Keine Kraftwerk-Begeisterung mehr?
Doch, weil die Band immer noch Geschichten erzählt und audiovisuell eindrucksvolle Unterhaltung bietet. Allein die 3D-Animationen sind absolut genial und etwas, was sich Ralf Hütter und Florian Schneider früher immer wünschten, was aber nicht nur unbezahlbar, sondern auch technisch unmöglich war. Es ist die späte Verwirklichung eines langgehegten Traums.
Mit ihren früheren Band-Mitgliedern sollen Sie selbst kein gutes Verhältnis mehr haben, nachdem sie in einer Autobiographie über die Grabenkämpfe innerhalb der Gruppe schrieben.
Ach, naja – so etwas gehört wohl zu jeder Band dazu, die von hier auf gleich große Erfolge feiern kann, da sind wir auch nicht anders als die ein oder andere Rock-Gruppe gewesen.
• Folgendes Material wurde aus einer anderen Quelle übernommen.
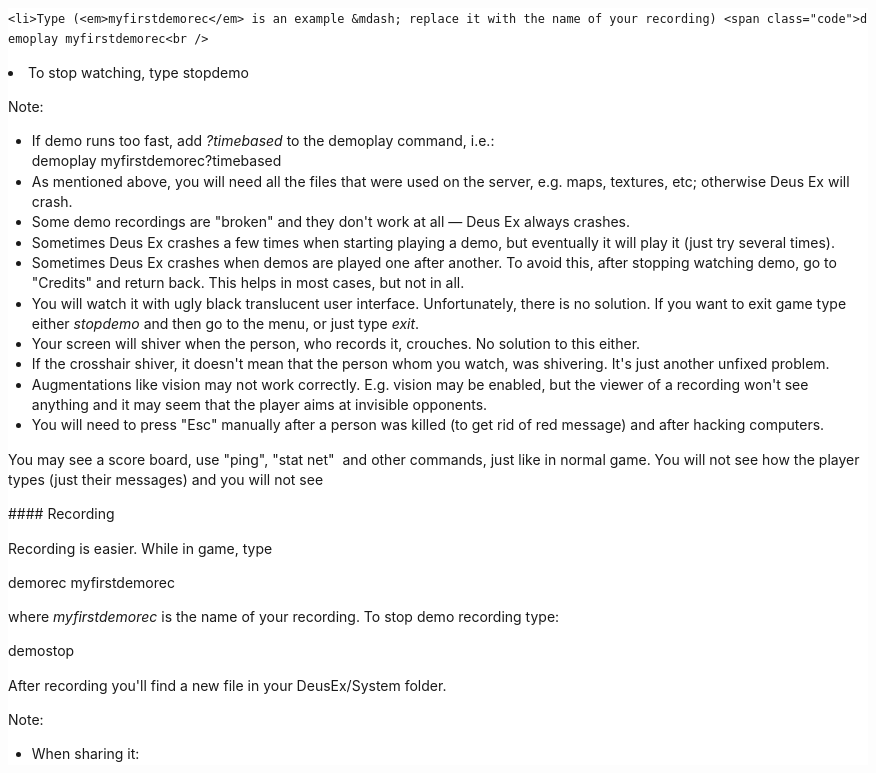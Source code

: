 	<li>Type (<em>myfirstdemorec</em> is an example &mdash; replace it with the name of your recording) <span class="code">demoplay myfirstdemorec<br />
</span></li>
	<li>To stop watching, type <span class="code">stopdemo</span></li>
</ol>
<p>
	Note:
</p>
<ul>
	<li>If demo runs too fast, add <em>?timebased</em> to the demoplay command, i.e.:<br />
		<span class="code">demoplay myfirstdemorec?timebased</span></li>
	<li>As mentioned above, you will need all the files that were used on the server, e.g. maps, textures, etc; otherwise Deus
		Ex will crash.</li>
	<li>Some demo recordings are &quot;broken&quot; and they don&#39;t work at all &mdash; Deus Ex always crashes.</li>
	<li>Sometimes Deus Ex crashes a few times when starting playing a demo, but eventually it will play it (just try several times).</li>
	<li>Sometimes Deus Ex crashes when demos are played one after another. To avoid this, after stopping watching demo, go to &quot;Credits&quot;
		and return back. This helps in most cases, but not in all. </li>
	<li>You will watch it with ugly black translucent user interface. Unfortunately, there is no solution. If you want to exit
		game type either <em>stopdemo</em> and then go to the menu, or just type <em>exit</em>. </li>
	<li>Your screen will shiver when the person, who records it, crouches. No solution to this either.</li>
	<li> If the crosshair shiver, it doesn&#39;t mean that the person whom you watch, was shivering. It&#39;s just another unfixed
		problem.</li>
	<li>Augmentations like vision may not work correctly. E.g. vision may be enabled, but the viewer of a recording won&#39;t see
		anything and it may seem that the player aims at invisible opponents. <br />
	</li>
	<li>You will need to press &quot;Esc&quot; manually after a person was killed (to get rid of red message) and after hacking
		computers.</li>
</ul>
<p>
	You may see a score board, use &quot;ping&quot;, &quot;stat net&quot;&nbsp; and other commands, just like in normal game.
	You will not see how the player types (just their messages) and you will not see<br />
</p>
#### Recording
<p>
	Recording is easier. While in game, type
</p>
<p class="code">
	demorec myfirstdemorec
</p>
<p>
	where <em>myfirstdemorec</em> is the name of your recording. To stop demo recording type:
</p>
<p class="code">
	demostop
</p>
<p>
	After recording you&#39;ll find a new file in your DeusEx/System folder.
</p>
<p>
	Note:
</p>
<ul>
	<li>When sharing it:</li>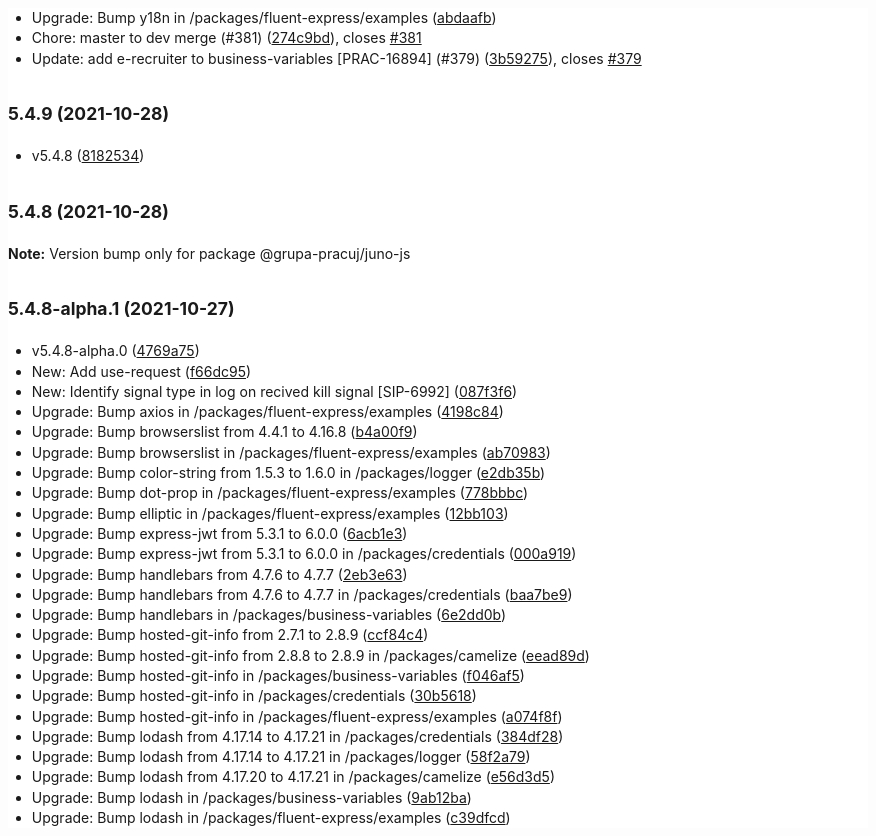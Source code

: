 - Upgrade: Bump y18n in /packages/fluent-express/examples ([abdaafb](https://github.com/GrupaPracuj/junoJs/commit/abdaafb))
- Chore: master to dev merge (#381) ([274c9bd](https://github.com/GrupaPracuj/junoJs/commit/274c9bd)), closes [#381](https://github.com/GrupaPracuj/junoJs/issues/381)
- Update: add e-recruiter to business-variables [PRAC-16894] (#379) ([3b59275](https://github.com/GrupaPracuj/junoJs/commit/3b59275)), closes [#379](https://github.com/GrupaPracuj/junoJs/issues/379)

## <small>5.4.9 (2021-10-28)</small>

- v5.4.8 ([8182534](https://github.com/GrupaPracuj/junoJs/commit/8182534))

## <small>5.4.8 (2021-10-28)</small>

**Note:** Version bump only for package @grupa-pracuj/juno-js

## <small>5.4.8-alpha.1 (2021-10-27)</small>

- v5.4.8-alpha.0 ([4769a75](https://github.com/GrupaPracuj/junoJs/commit/4769a75))
- New: Add use-request ([f66dc95](https://github.com/GrupaPracuj/junoJs/commit/f66dc95))
- New: Identify signal type in log on recived kill signal [SIP-6992] ([087f3f6](https://github.com/GrupaPracuj/junoJs/commit/087f3f6))
- Upgrade: Bump axios in /packages/fluent-express/examples ([4198c84](https://github.com/GrupaPracuj/junoJs/commit/4198c84))
- Upgrade: Bump browserslist from 4.4.1 to 4.16.8 ([b4a00f9](https://github.com/GrupaPracuj/junoJs/commit/b4a00f9))
- Upgrade: Bump browserslist in /packages/fluent-express/examples ([ab70983](https://github.com/GrupaPracuj/junoJs/commit/ab70983))
- Upgrade: Bump color-string from 1.5.3 to 1.6.0 in /packages/logger ([e2db35b](https://github.com/GrupaPracuj/junoJs/commit/e2db35b))
- Upgrade: Bump dot-prop in /packages/fluent-express/examples ([778bbbc](https://github.com/GrupaPracuj/junoJs/commit/778bbbc))
- Upgrade: Bump elliptic in /packages/fluent-express/examples ([12bb103](https://github.com/GrupaPracuj/junoJs/commit/12bb103))
- Upgrade: Bump express-jwt from 5.3.1 to 6.0.0 ([6acb1e3](https://github.com/GrupaPracuj/junoJs/commit/6acb1e3))
- Upgrade: Bump express-jwt from 5.3.1 to 6.0.0 in /packages/credentials ([000a919](https://github.com/GrupaPracuj/junoJs/commit/000a919))
- Upgrade: Bump handlebars from 4.7.6 to 4.7.7 ([2eb3e63](https://github.com/GrupaPracuj/junoJs/commit/2eb3e63))
- Upgrade: Bump handlebars from 4.7.6 to 4.7.7 in /packages/credentials ([baa7be9](https://github.com/GrupaPracuj/junoJs/commit/baa7be9))
- Upgrade: Bump handlebars in /packages/business-variables ([6e2dd0b](https://github.com/GrupaPracuj/junoJs/commit/6e2dd0b))
- Upgrade: Bump hosted-git-info from 2.7.1 to 2.8.9 ([ccf84c4](https://github.com/GrupaPracuj/junoJs/commit/ccf84c4))
- Upgrade: Bump hosted-git-info from 2.8.8 to 2.8.9 in /packages/camelize ([eead89d](https://github.com/GrupaPracuj/junoJs/commit/eead89d))
- Upgrade: Bump hosted-git-info in /packages/business-variables ([f046af5](https://github.com/GrupaPracuj/junoJs/commit/f046af5))
- Upgrade: Bump hosted-git-info in /packages/credentials ([30b5618](https://github.com/GrupaPracuj/junoJs/commit/30b5618))
- Upgrade: Bump hosted-git-info in /packages/fluent-express/examples ([a074f8f](https://github.com/GrupaPracuj/junoJs/commit/a074f8f))
- Upgrade: Bump lodash from 4.17.14 to 4.17.21 in /packages/credentials ([384df28](https://github.com/GrupaPracuj/junoJs/commit/384df28))
- Upgrade: Bump lodash from 4.17.14 to 4.17.21 in /packages/logger ([58f2a79](https://github.com/GrupaPracuj/junoJs/commit/58f2a79))
- Upgrade: Bump lodash from 4.17.20 to 4.17.21 in /packages/camelize ([e56d3d5](https://github.com/GrupaPracuj/junoJs/commit/e56d3d5))
- Upgrade: Bump lodash in /packages/business-variables ([9ab12ba](https://github.com/GrupaPracuj/junoJs/commit/9ab12ba))
- Upgrade: Bump lodash in /packages/fluent-express/examples ([c39dfcd](https://github.com/GrupaPracuj/junoJs/commit/c39dfcd))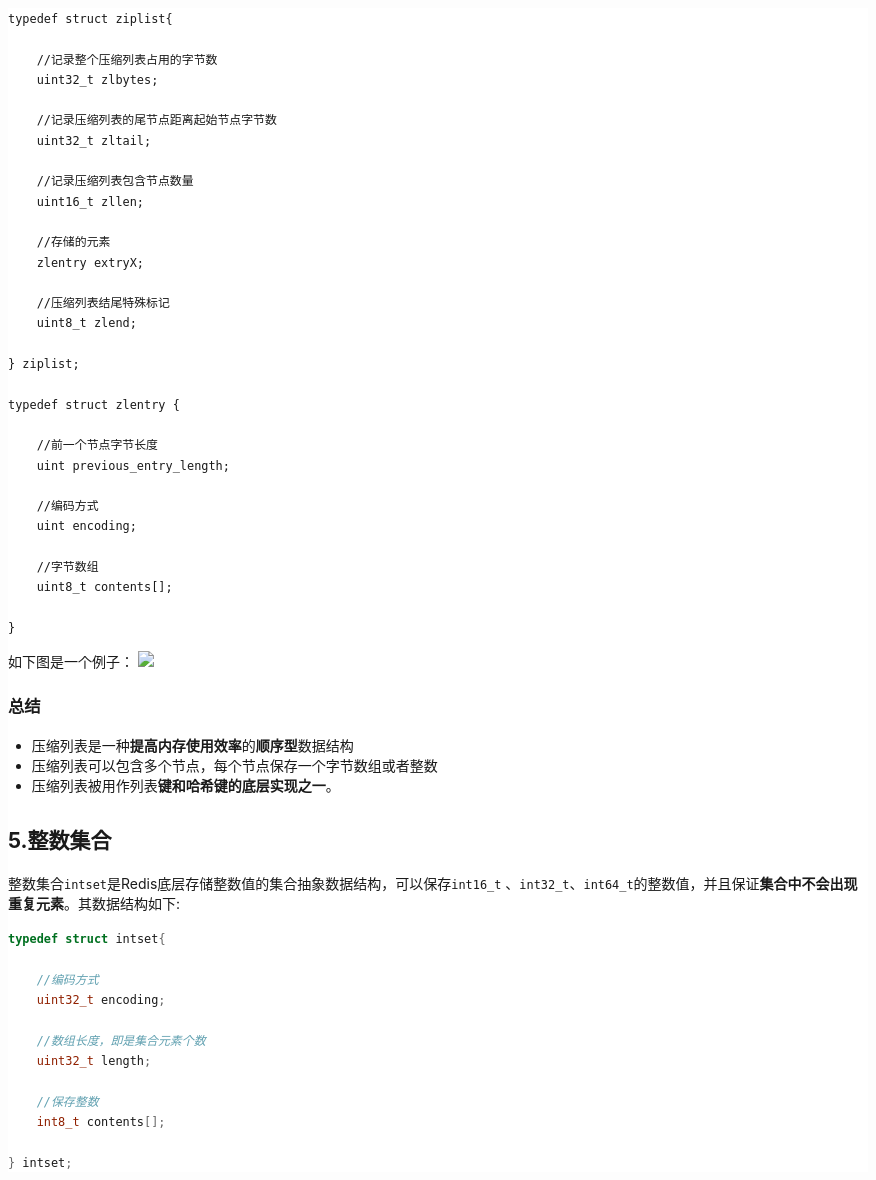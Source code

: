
 ```
typedef struct ziplist{

    //记录整个压缩列表占用的字节数
    uint32_t zlbytes;
    
    //记录压缩列表的尾节点距离起始节点字节数
    uint32_t zltail;
    
    //记录压缩列表包含节点数量
    uint16_t zllen;
    
    //存储的元素
    zlentry extryX;
    
    //压缩列表结尾特殊标记
    uint8_t zlend;

} ziplist;

typedef struct zlentry {

    //前一个节点字节长度
    uint previous_entry_length;
 
    //编码方式
    uint encoding;
 
    //字节数组
    uint8_t contents[];

}

```

如下图是一个例子：
![](/img/in-post/redis/redis-ziplist.jpg)

### 总结
- 压缩列表是一种**提高内存使用效率**的**顺序型**数据结构
- 压缩列表可以包含多个节点，每个节点保存一个字节数组或者整数
- 压缩列表被用作列表**键和哈希键的底层实现之一**。


## 5.整数集合
整数集合`intset`是Redis底层存储整数值的集合抽象数据结构，可以保存`int16_t` 、`int32_t`、`int64_t`的整数值，并且保证**集合中不会出现重复元素**。其数据结构如下:  

```C
typedef struct intset{

    //编码方式
    uint32_t encoding;
    
    //数组长度，即是集合元素个数
    uint32_t length;
    
    //保存整数
    int8_t contents[];
    
} intset;
```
Ich habe einfach ehrlich aufgeschrieben, was ich empfunden habe und empfinde, das ist natürlich immer umstritten. Vor wenigen Wochen habe ich Florian Schneider nach über 30 Jahren das erste Mal wiedergetroffen, in Schumachers Hausbrauerei, ganz in der Nähe des einstigen Studios, weswegen wir schon früher dort oft einkehrten, Spiegeleier mit Bratkartoffeln aßen und das beste Alt der Stadt tranken. Als wir uns wiedersahen gaben wir uns die Hand, später haben wir uns sogar umarmt, es hat mich irgendwie gerührt, dass wir zwei Männer doch noch vernünftig werden – nun, vielleicht muss man dafür erst älter werden.
Sie bereuen nichts?
Niemals, ich habe – und das habe ich auch Florian Schneider gesagt – die schönsten Jahre mit Kraftwerk verbracht, es war eine unglaubliche Zeit, die mein Leben in eine völlig neue Richtung gelenkt hat.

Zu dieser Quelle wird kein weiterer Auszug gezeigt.